All’esterno della muscularis mucosae osserviamo la sottomucosa con il connettivo lasso che si solleva in pieghe mobili nel senso che ci sono o non ci sono a seconda che l’esofago sia vuoto o pieno o che dia passaggio o meno al bolo. Nella sottomucosa ci sono molte ghiandole esofagee profonde che possiamo accomunare alle ghiandole salivari minori. Possono esserci ghiandole, in numero minore, anche nel piccolo spessore della tonaca propria.

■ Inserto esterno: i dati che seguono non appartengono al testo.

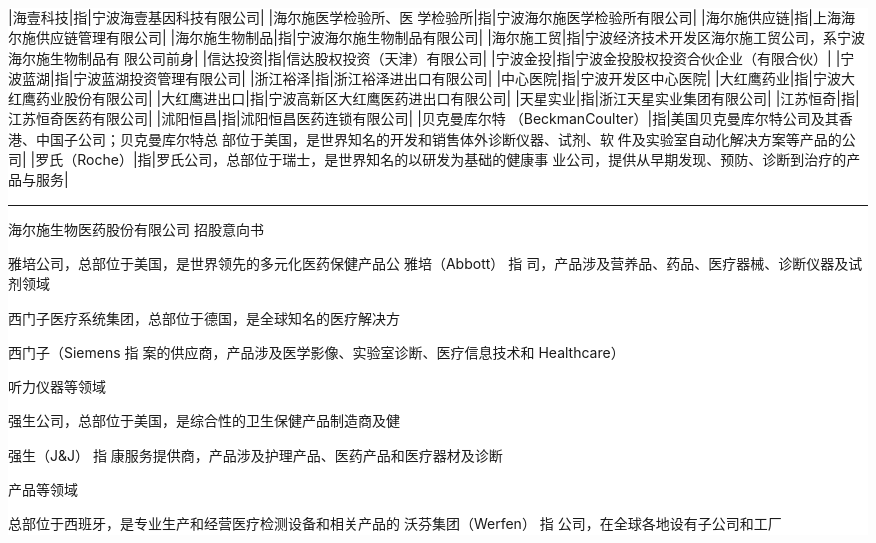 |海壹科技|指|宁波海壹基因科技有限公司|
|海尔施医学检验所、医 学检验所|指|宁波海尔施医学检验所有限公司|
|海尔施供应链|指|上海海尔施供应链管理有限公司|
|海尔施生物制品|指|宁波海尔施生物制品有限公司|
|海尔施工贸|指|宁波经济技术开发区海尔施工贸公司，系宁波海尔施生物制品有 限公司前身|
|信达投资|指|信达股权投资（天津）有限公司|
|宁波金投|指|宁波金投股权投资合伙企业（有限合伙）|
|宁波蓝湖|指|宁波蓝湖投资管理有限公司|
|浙江裕泽|指|浙江裕泽进出口有限公司|
|中心医院|指|宁波开发区中心医院|
|大红鹰药业|指|宁波大红鹰药业股份有限公司|
|大红鹰进出口|指|宁波高新区大红鹰医药进出口有限公司|
|天星实业|指|浙江天星实业集团有限公司|
|江苏恒奇|指|江苏恒奇医药有限公司|
|沭阳恒昌|指|沭阳恒昌医药连锁有限公司|
|贝克曼库尔特 （BeckmanCoulter）|指|美国贝克曼库尔特公司及其香港、中国子公司；贝克曼库尔特总 部位于美国，是世界知名的开发和销售体外诊断仪器、试剂、软 件及实验室自动化解决方案等产品的公司|
|罗氏（Roche）|指|罗氏公司，总部位于瑞士，是世界知名的以研发为基础的健康事 业公司，提供从早期发现、预防、诊断到治疗的产品与服务|


-----

海尔施生物医药股份有限公司 招股意向书

雅培公司，总部位于美国，是世界领先的多元化医药保健产品公
雅培（Abbott） 指
司，产品涉及营养品、药品、医疗器械、诊断仪器及试剂领域

西门子医疗系统集团，总部位于德国，是全球知名的医疗解决方

西门子（Siemens
指 案的供应商，产品涉及医学影像、实验室诊断、医疗信息技术和
Healthcare）

听力仪器等领域

强生公司，总部位于美国，是综合性的卫生保健产品制造商及健

强生（J&J） 指 康服务提供商，产品涉及护理产品、医药产品和医疗器材及诊断

产品等领域

总部位于西班牙，是专业生产和经营医疗检测设备和相关产品的
沃芬集团（Werfen） 指
公司，在全球各地设有子公司和工厂
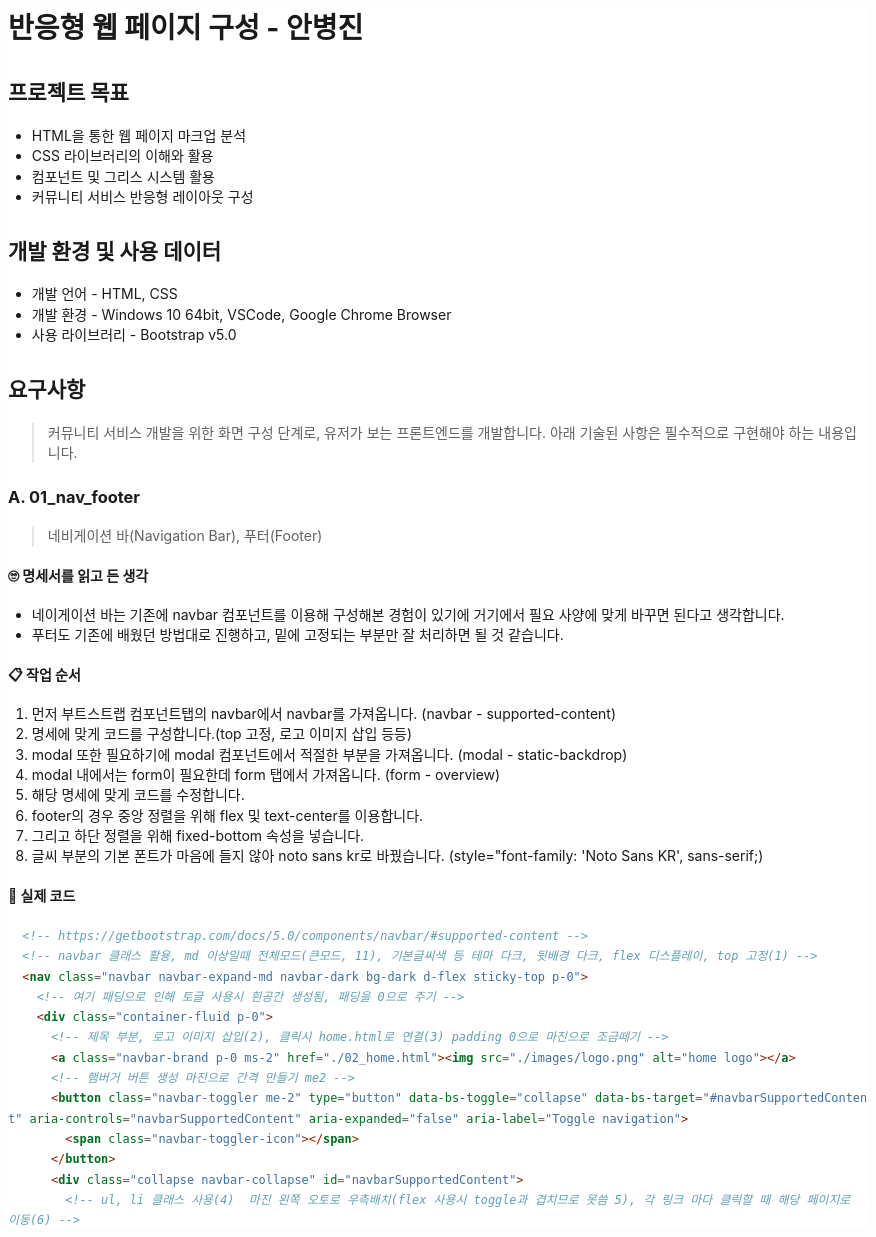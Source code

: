 # 반응형 웹 페이지 구성 - 안병진



## 프로젝트 목표

- HTML을 통한 웹 페이지 마크업 분석
- CSS 라이브러리의 이해와 활용
- 컴포넌트 및 그리스 시스템 활용
- 커뮤니티 서비스 반응형 레이아웃 구성



## 개발 환경 및 사용 데이터

- 개발 언어 - HTML, CSS
- 개발 환경 - Windows 10 64bit, VSCode, Google Chrome Browser
- 사용 라이브러리 - Bootstrap v5.0



## 요구사항

> 커뮤니티 서비스 개발을 위한 화면 구성 단계로, 유저가 보는 프론트엔드를 개발합니다. 아래 기술된 사항은 필수적으로 구현해야 하는 내용입니다.



### A. 01_nav_footer

> 네비게이션 바(Navigation Bar), 푸터(Footer)

#### 🙄 명세서를 읽고 든 생각

- 네이게이션 바는 기존에 navbar 컴포넌트를 이용해 구성해본 경험이 있기에 거기에서 필요 사양에 맞게 바꾸면 된다고 생각합니다.
- 푸터도 기존에 배웠던 방법대로 진행하고, 밑에 고정되는 부분만 잘 처리하면 될 것 같습니다.

#### 📋 작업 순서

1. 먼저 부트스트랩 컴포넌트탭의 navbar에서  navbar를 가져옵니다. (navbar - supported-content)
2. 명세에 맞게 코드를 구성합니다.(top 고정, 로고 이미지 삽입 등등)
3. modal 또한 필요하기에 modal 컴포넌트에서 적절한 부분을 가져옵니다. (modal - static-backdrop)
4. modal 내에서는 form이 필요한데 form 탭에서 가져옵니다. (form - overview)
5. 해당 명세에 맞게 코드를 수정합니다.
6. footer의 경우 중앙 정렬을 위해 flex 및 text-center를 이용합니다.
7. 그리고 하단 정렬을 위해 fixed-bottom 속성을 넣습니다.
8. 글씨 부분의 기본 폰트가 마음에 들지 않아 noto sans kr로 바꿨습니다. (style="font-family: 'Noto Sans KR', sans-serif;)

#### 📰 실제 코드

```html
  <!-- https://getbootstrap.com/docs/5.0/components/navbar/#supported-content -->
  <!-- navbar 클래스 활용, md 이상일때 전체모드(큰모드, 11), 기본글씨색 등 테마 다크, 뒷배경 다크, flex 디스플레이, top 고정(1) -->
  <nav class="navbar navbar-expand-md navbar-dark bg-dark d-flex sticky-top p-0">
    <!-- 여기 패딩으로 인해 토글 사용시 흰공간 생성됨, 패딩을 0으로 주기 -->
    <div class="container-fluid p-0">
      <!-- 제목 부분, 로고 이미지 삽입(2), 클릭시 home.html로 연결(3) padding 0으로 마진으로 조금떼기 -->
      <a class="navbar-brand p-0 ms-2" href="./02_home.html"><img src="./images/logo.png" alt="home logo"></a>
      <!-- 햄버거 버튼 생성 마진으로 간격 만들기 me2 -->
      <button class="navbar-toggler me-2" type="button" data-bs-toggle="collapse" data-bs-target="#navbarSupportedContent" aria-controls="navbarSupportedContent" aria-expanded="false" aria-label="Toggle navigation">
        <span class="navbar-toggler-icon"></span>
      </button>
      <div class="collapse navbar-collapse" id="navbarSupportedContent">
        <!-- ul, li 클래스 사용(4)  마진 왼쪽 오토로 우측배치(flex 사용시 toggle과 겹치므로 못씀 5), 각 링크 마다 클릭할 때 해당 페이지로 이동(6) -->
```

All’esterno abbiamo la tonaca muscolare data da due strati: circolare interno e longitudinale esterno. Questa tonaca muscolare dell’esofago è uguale per tutto il decorso dell’organo in quanto a distribuzione degli strati, mentre qualitativamente differisce perché nel primo terzo la muscolatura dell’esofago è striata, volontaria, nei terzi intermedio e distale invece è liscia, infatti si può iniziare volontariamente un atto di deglutizione, ma una volta iniziato oltre un certo livello non lo si può più interrompere.

 

 

L’esofago si confonde spesso con l’uretere, ma ci sono caratteristiche distintive:

  1. l’urotelio somiglia a un pavimentoso pluristratificato varietà molle, ma in realtà andando a fuochettare questo epitelio presenta cellule clavate che il pavimentoso non ha,
  2. l’uretere non ha ghiandole nella sottomucosa,
  3. la muscolatura dell’uretere è invertita, lo strato interno è longitudinale e quello esterno è circolare.